(Collected data)
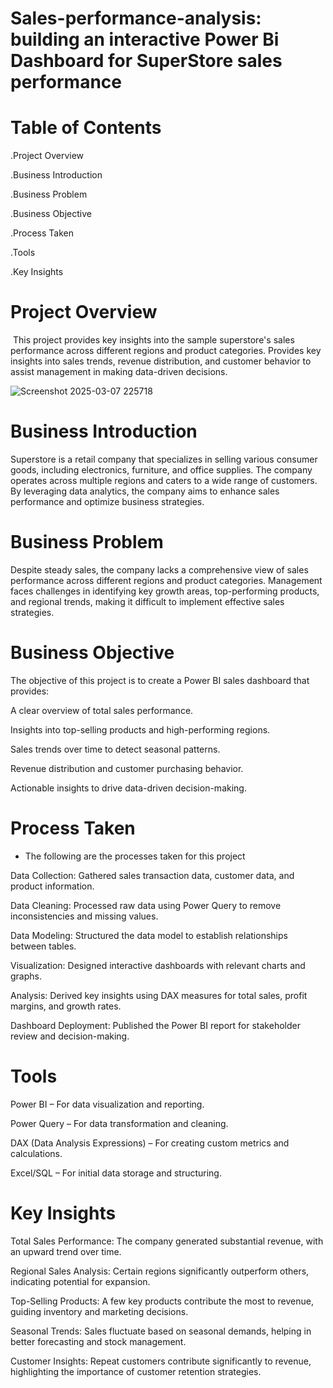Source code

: # Sales-performance-analysis: building an interactive Power Bi Dashboard for SuperStore sales performance 
# Table of Contents

.Project Overview

.Business Introduction

.Business Problem

.Business Objective

.Process Taken

.Tools

.Key Insights

# Project Overview

 This project provides key insights into the sample superstore's sales performance across different regions and product categories. Provides key insights into sales trends, revenue distribution, and customer behavior to assist management in making data-driven decisions.

![Screenshot 2025-03-07 225718](https://github.com/user-attachments/assets/f754e07e-c539-4e56-9004-af693d3b6c79)

 

# Business Introduction

Superstore is a retail company that specializes in selling various consumer goods, including electronics, furniture, and office supplies. The company operates across multiple regions and caters to a wide range of customers. By leveraging data analytics, the company aims to enhance sales performance and optimize business strategies.

# Business Problem

Despite steady sales, the company lacks a comprehensive view of sales performance across different regions and product categories. Management faces challenges in identifying key growth areas, top-performing products, and regional trends, making it difficult to implement effective sales strategies.

# Business Objective

The objective of this project is to create a Power BI sales dashboard that provides:

A clear overview of total sales performance.

Insights into top-selling products and high-performing regions.

Sales trends over time to detect seasonal patterns.

Revenue distribution and customer purchasing behavior.

Actionable insights to drive data-driven decision-making.

# Process Taken
- The following are the processes taken for this project

Data Collection: Gathered sales transaction data, customer data, and product information.

Data Cleaning: Processed raw data using Power Query to remove inconsistencies and missing values.

Data Modeling: Structured the data model to establish relationships between tables.

Visualization: Designed interactive dashboards with relevant charts and graphs.

Analysis: Derived key insights using DAX measures for total sales, profit margins, and growth rates.

Dashboard Deployment: Published the Power BI report for stakeholder review and decision-making.

# Tools

Power BI – For data visualization and reporting.

Power Query – For data transformation and cleaning.

DAX (Data Analysis Expressions) – For creating custom metrics and calculations.

Excel/SQL – For initial data storage and structuring.

# Key Insights

Total Sales Performance: The company generated substantial revenue, with an upward trend over time.

Regional Sales Analysis: Certain regions significantly outperform others, indicating potential for expansion.

Top-Selling Products: A few key products contribute the most to revenue, guiding inventory and marketing decisions.

Seasonal Trends: Sales fluctuate based on seasonal demands, helping in better forecasting and stock management.

Customer Insights: Repeat customers contribute significantly to revenue, highlighting the importance of customer retention strategies.
 

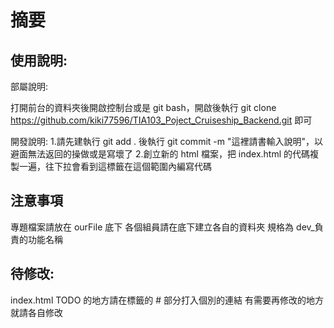 # 摘要

## 使用說明:

部屬說明:

打開前台的資料夾後開啟控制台或是 git bash，開啟後執行 git clone https://github.com/kiki77596/TIA103_Poject_Cruiseship_Backend.git 即可

開發說明:
1.請先建執行 git add . 後執行 git commit -m "這裡請書輸入說明"，以避面無法返回的操做或是寫壞了
2.創立新的 html 檔案，把 index.html 的代碼複製一遍，往下拉會看到<!-- 請把代碼寫在這邊 --><!-- 請把代碼寫在這邊 -->這標籤在這個範圍內編寫代碼

## 注意事項

專題檔案請放在 ourFile 底下
各個組員請在底下建立各自的資料夾 規格為 dev\_負責的功能名稱

## 待修改:

index.html TODO 的地方請在<a>標籤的 # 部分打入個別的連結
有需要再修改的地方就請各自修改
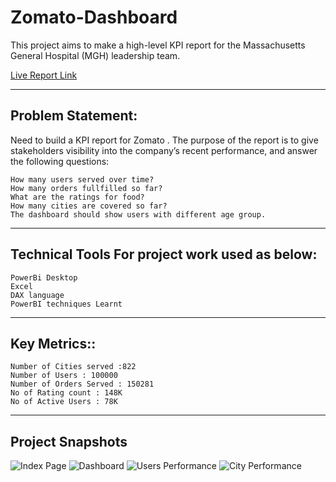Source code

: # Zomato-Dashboard

This project aims to make a high-level KPI report for the Massachusetts General Hospital (MGH) leadership team. 

 [Live Report Link](https://app.powerbi.com/view?r=eyJrIjoiZjMyNTcwNTMtZWJlZS00ZDRiLWJiNGMtYTk2YjI1MjU4YzRjIiwidCI6ImM2ZTU0OWIzLTVmNDUtNDAzMi1hYWU5LWQ0MjQ0ZGM1YjJjNCJ9&pageName=42252f0a9d73645fc04e)

-----------------------------
 Problem Statement:
------------------------------
Need to build a KPI report for Zomato .
The purpose of the report is to give stakeholders visibility into the company’s recent performance, and answer the following questions:

    How many users served over time?
    How many orders fullfilled so far?
    What are the ratings for food?
    How many cities are covered so far?
    The dashboard should show users with different age group.

------------------------------------------------------------
Technical Tools For project work used as below:
------------------------------------------------------------
    PowerBi Desktop
    Excel
    DAX language
    PowerBI techniques Learnt


------------------------------------------------------------
Key Metrics::
------------------------------------------------------------    
    Number of Cities served :822
    Number of Users : 100000
    Number of Orders Served : 150281
    No of Rating count : 148K
    No of Active Users : 78K
    
------------------------------------------------------------
Project Snapshots
------------------------------------------------------------  

![Index Page](https://github.com/user-attachments/assets/6af706c0-dfad-42e9-a22f-02e19f9d4e64)
![Dashboard](https://github.com/user-attachments/assets/61b54fd0-1194-40db-aeec-12ad2aaaaf03)
![Users Performance](https://github.com/user-attachments/assets/e135d962-b1d6-45f4-85c3-8975ffaecc53)
![City Performance](https://github.com/user-attachments/assets/3d9aadfc-71a8-4824-af4b-90f618d9b793)



    
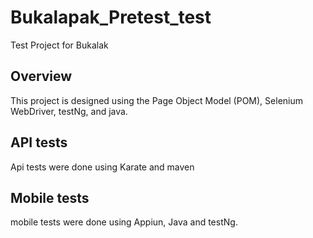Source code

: # Bukalapak_Pretest_test
Test Project for Bukalak

## Overview
This project is designed using the Page Object Model (POM), Selenium WebDriver, testNg, and java.

## API tests
Api tests were done using Karate and maven

## Mobile tests
mobile tests were done using Appiun, Java and testNg.
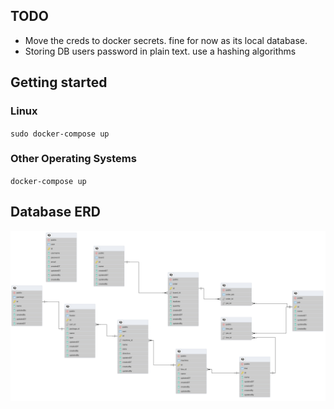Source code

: ## TODO

- Move the creds to docker secrets. fine for now as its local database.
- Storing DB users password in plain text. use a hashing algorithms

## Getting started

### Linux

`sudo docker-compose up`

### Other Operating Systems

`docker-compose up`

## Database ERD

![alt text](ERD.png)
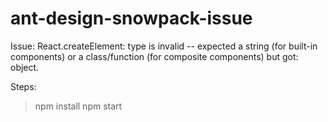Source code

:# ant-design-snowpack-issue

Issue: React.createElement: type is invalid -- expected a string (for built-in components) or a class/function (for composite components) but got: object.

Steps:

> npm install
> npm start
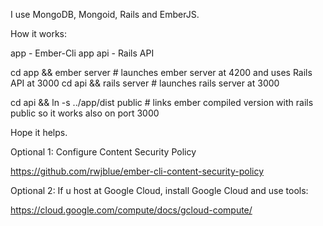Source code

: I use MongoDB, Mongoid, Rails and EmberJS.


How it works:

app - Ember-Cli app
api - Rails API

cd app && ember server # launches ember server at 4200 and uses Rails API at 3000
cd api && rails server # launches rails server at 3000

cd api && ln -s ../app/dist public # links ember compiled version with rails public so it works also on port 3000


Hope it helps.



Optional 1: Configure Content Security Policy

https://github.com/rwjblue/ember-cli-content-security-policy



Optional 2: If u host at Google Cloud, install Google Cloud and use tools:

https://cloud.google.com/compute/docs/gcloud-compute/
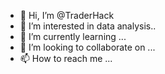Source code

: - 👋 Hi, I’m @TraderHack
- 👀 I’m interested in data analysis..
- 🌱 I’m currently learning ...
- 💞️ I’m looking to collaborate on ...
- 📫 How to reach me ...

<!---
walterthesmart/walterthesmart is a ✨ special ✨ repository because its `README.md` (this file) appears on your GitHub profile.
You can click the Preview link to take a look at your changes.
--->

### TASK DETAILS
Once you have read through the entries above, state how many lines hold the word "significantly", giving nothing but the number.

### FINAL ANSWER
2